BEGIN
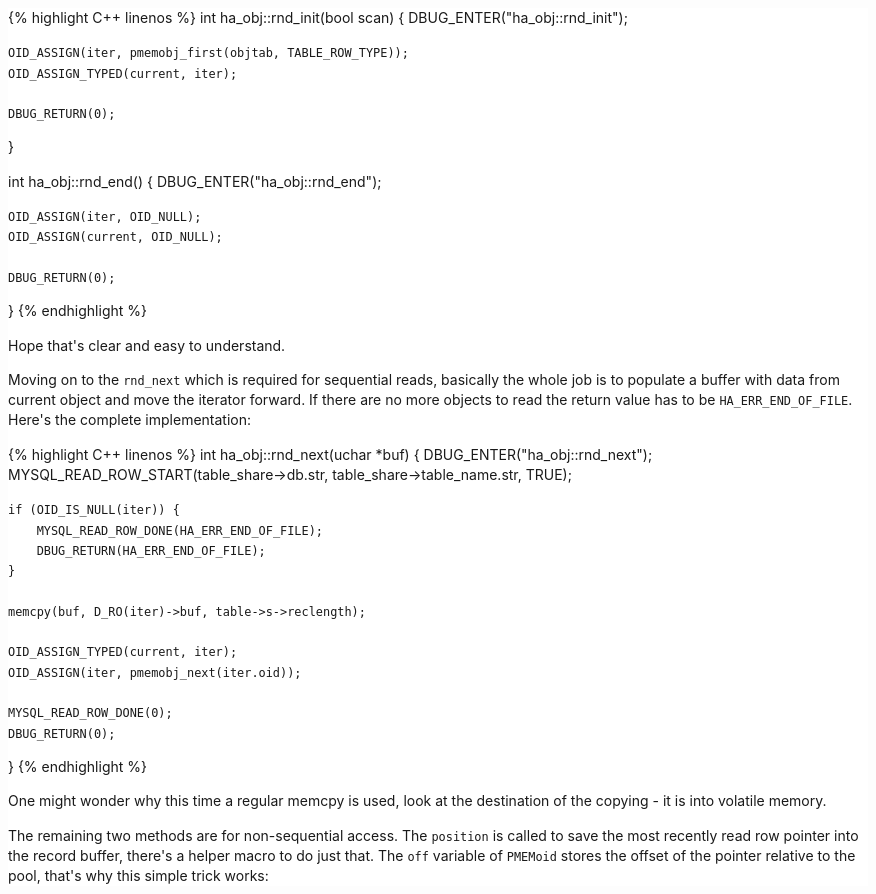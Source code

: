 {% highlight C++ linenos %}
int ha_obj::rnd_init(bool scan)
{
	DBUG_ENTER("ha_obj::rnd_init");

	OID_ASSIGN(iter, pmemobj_first(objtab, TABLE_ROW_TYPE));
	OID_ASSIGN_TYPED(current, iter);

	DBUG_RETURN(0);
}

int ha_obj::rnd_end()
{
	DBUG_ENTER("ha_obj::rnd_end");

	OID_ASSIGN(iter, OID_NULL);
	OID_ASSIGN(current, OID_NULL);

	DBUG_RETURN(0);
}
{% endhighlight %}

Hope that's clear and easy to understand.

Moving on to the `rnd_next` which is required for sequential reads, basically the whole job is to populate a buffer with data from current object and move the iterator forward. If there are no more objects to read the return value has to be `HA_ERR_END_OF_FILE`. Here's the complete implementation:

{% highlight C++ linenos %}
int ha_obj::rnd_next(uchar *buf)
{
	DBUG_ENTER("ha_obj::rnd_next");
	MYSQL_READ_ROW_START(table_share->db.str, table_share->table_name.str,
		TRUE);

	if (OID_IS_NULL(iter)) {
		MYSQL_READ_ROW_DONE(HA_ERR_END_OF_FILE);
		DBUG_RETURN(HA_ERR_END_OF_FILE);
	}

	memcpy(buf, D_RO(iter)->buf, table->s->reclength);

	OID_ASSIGN_TYPED(current, iter);
	OID_ASSIGN(iter, pmemobj_next(iter.oid));

	MYSQL_READ_ROW_DONE(0);
	DBUG_RETURN(0);
}
{% endhighlight %}

One might wonder why this time a regular memcpy is used, look at the destination of the copying - it is into volatile memory.

The remaining two methods are for non-sequential access. The `position` is called to save the most recently read row pointer into the record buffer, there's a helper macro to do just that. The `off` variable of `PMEMoid` stores the offset of the pointer relative to the pool, that's why this simple trick works:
END
WHAT THE EXERCISE ASKS: Return an exact copy of only the lines from the one with "DBUG_RETURN(HA_ERR_END_OF_FILE);" through the end of the listing above, both included.

COMPLETED EXERCISE:
		DBUG_RETURN(HA_ERR_END_OF_FILE);
	}

	memcpy(buf, D_RO(iter)->buf, table->s->reclength);

	OID_ASSIGN_TYPED(current, iter);
	OID_ASSIGN(iter, pmemobj_next(iter.oid));

	MYSQL_READ_ROW_DONE(0);
	DBUG_RETURN(0);
}
{% endhighlight %}

One might wonder why this time a regular memcpy is used, look at the destination of the copying - it is into volatile memory.

The remaining two methods are for non-sequential access. The `position` is called to save the most recently read row pointer into the record buffer, there's a helper macro to do just that. The `off` variable of `PMEMoid` stores the offset of the pointer relative to the pool, that's why this simple trick works:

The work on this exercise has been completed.